** Data supplied follows **

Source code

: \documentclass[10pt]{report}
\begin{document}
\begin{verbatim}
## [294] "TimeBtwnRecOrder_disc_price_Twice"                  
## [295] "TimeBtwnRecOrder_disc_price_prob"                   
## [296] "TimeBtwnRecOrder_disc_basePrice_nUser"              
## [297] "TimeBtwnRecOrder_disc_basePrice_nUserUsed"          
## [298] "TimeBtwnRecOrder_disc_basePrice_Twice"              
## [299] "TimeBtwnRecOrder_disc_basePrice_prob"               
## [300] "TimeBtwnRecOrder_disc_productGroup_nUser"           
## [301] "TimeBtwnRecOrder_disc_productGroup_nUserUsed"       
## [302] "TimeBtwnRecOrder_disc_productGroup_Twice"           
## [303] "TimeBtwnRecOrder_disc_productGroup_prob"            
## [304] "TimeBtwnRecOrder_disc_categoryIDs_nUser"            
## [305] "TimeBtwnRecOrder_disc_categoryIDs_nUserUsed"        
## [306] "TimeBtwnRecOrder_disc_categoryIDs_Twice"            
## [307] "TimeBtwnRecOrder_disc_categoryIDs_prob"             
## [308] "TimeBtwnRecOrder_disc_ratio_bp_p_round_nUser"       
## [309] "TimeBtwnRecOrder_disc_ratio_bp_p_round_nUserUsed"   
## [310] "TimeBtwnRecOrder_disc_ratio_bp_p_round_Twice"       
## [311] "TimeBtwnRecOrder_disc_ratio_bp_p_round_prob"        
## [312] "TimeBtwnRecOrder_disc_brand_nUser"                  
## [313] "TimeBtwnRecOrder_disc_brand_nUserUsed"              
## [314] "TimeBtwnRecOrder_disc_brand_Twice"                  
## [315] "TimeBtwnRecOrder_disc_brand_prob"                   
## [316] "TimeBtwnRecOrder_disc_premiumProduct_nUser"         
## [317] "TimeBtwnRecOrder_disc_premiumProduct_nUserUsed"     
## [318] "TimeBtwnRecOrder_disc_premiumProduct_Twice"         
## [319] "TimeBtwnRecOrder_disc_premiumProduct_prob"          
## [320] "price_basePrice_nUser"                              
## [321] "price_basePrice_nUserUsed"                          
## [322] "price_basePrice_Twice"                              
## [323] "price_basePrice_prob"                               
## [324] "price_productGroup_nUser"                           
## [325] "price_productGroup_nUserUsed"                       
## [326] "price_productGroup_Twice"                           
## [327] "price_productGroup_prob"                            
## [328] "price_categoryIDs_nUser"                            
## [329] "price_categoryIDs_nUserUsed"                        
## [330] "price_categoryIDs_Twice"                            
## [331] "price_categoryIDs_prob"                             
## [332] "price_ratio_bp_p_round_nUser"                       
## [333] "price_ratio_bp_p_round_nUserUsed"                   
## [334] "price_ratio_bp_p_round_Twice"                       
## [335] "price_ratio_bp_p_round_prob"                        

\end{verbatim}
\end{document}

** End of Data supplied **

> Assignment
Transcribe the listing from start to finish, exactly as given.

> Expected answer
Source code

: \documentclass[10pt]{report}
\begin{document}
\begin{verbatim}
## [294] "TimeBtwnRecOrder_disc_price_Twice"                  
## [295] "TimeBtwnRecOrder_disc_price_prob"                   
## [296] "TimeBtwnRecOrder_disc_basePrice_nUser"              
## [297] "TimeBtwnRecOrder_disc_basePrice_nUserUsed"          
## [298] "TimeBtwnRecOrder_disc_basePrice_Twice"              
## [299] "TimeBtwnRecOrder_disc_basePrice_prob"               
## [300] "TimeBtwnRecOrder_disc_productGroup_nUser"           
## [301] "TimeBtwnRecOrder_disc_productGroup_nUserUsed"       
## [302] "TimeBtwnRecOrder_disc_productGroup_Twice"           
## [303] "TimeBtwnRecOrder_disc_productGroup_prob"            
## [304] "TimeBtwnRecOrder_disc_categoryIDs_nUser"            
## [305] "TimeBtwnRecOrder_disc_categoryIDs_nUserUsed"        
## [306] "TimeBtwnRecOrder_disc_categoryIDs_Twice"            
## [307] "TimeBtwnRecOrder_disc_categoryIDs_prob"             
## [308] "TimeBtwnRecOrder_disc_ratio_bp_p_round_nUser"       
## [309] "TimeBtwnRecOrder_disc_ratio_bp_p_round_nUserUsed"   
## [310] "TimeBtwnRecOrder_disc_ratio_bp_p_round_Twice"       
## [311] "TimeBtwnRecOrder_disc_ratio_bp_p_round_prob"        
## [312] "TimeBtwnRecOrder_disc_brand_nUser"                  
## [313] "TimeBtwnRecOrder_disc_brand_nUserUsed"              
## [314] "TimeBtwnRecOrder_disc_brand_Twice"                  
## [315] "TimeBtwnRecOrder_disc_brand_prob"                   
## [316] "TimeBtwnRecOrder_disc_premiumProduct_nUser"         
## [317] "TimeBtwnRecOrder_disc_premiumProduct_nUserUsed"     
## [318] "TimeBtwnRecOrder_disc_premiumProduct_Twice"         
## [319] "TimeBtwnRecOrder_disc_premiumProduct_prob"          
## [320] "price_basePrice_nUser"                              
## [321] "price_basePrice_nUserUsed"                          
## [322] "price_basePrice_Twice"                              
## [323] "price_basePrice_prob"                               
## [324] "price_productGroup_nUser"                           
## [325] "price_productGroup_nUserUsed"                       
## [326] "price_productGroup_Twice"                           
## [327] "price_productGroup_prob"                            
## [328] "price_categoryIDs_nUser"                            
## [329] "price_categoryIDs_nUserUsed"                        
## [330] "price_categoryIDs_Twice"                            
## [331] "price_categoryIDs_prob"                             
## [332] "price_ratio_bp_p_round_nUser"                       
## [333] "price_ratio_bp_p_round_nUserUsed"                   
## [334] "price_ratio_bp_p_round_Twice"                       
## [335] "price_ratio_bp_p_round_prob"                        

\end{verbatim}
\end{document}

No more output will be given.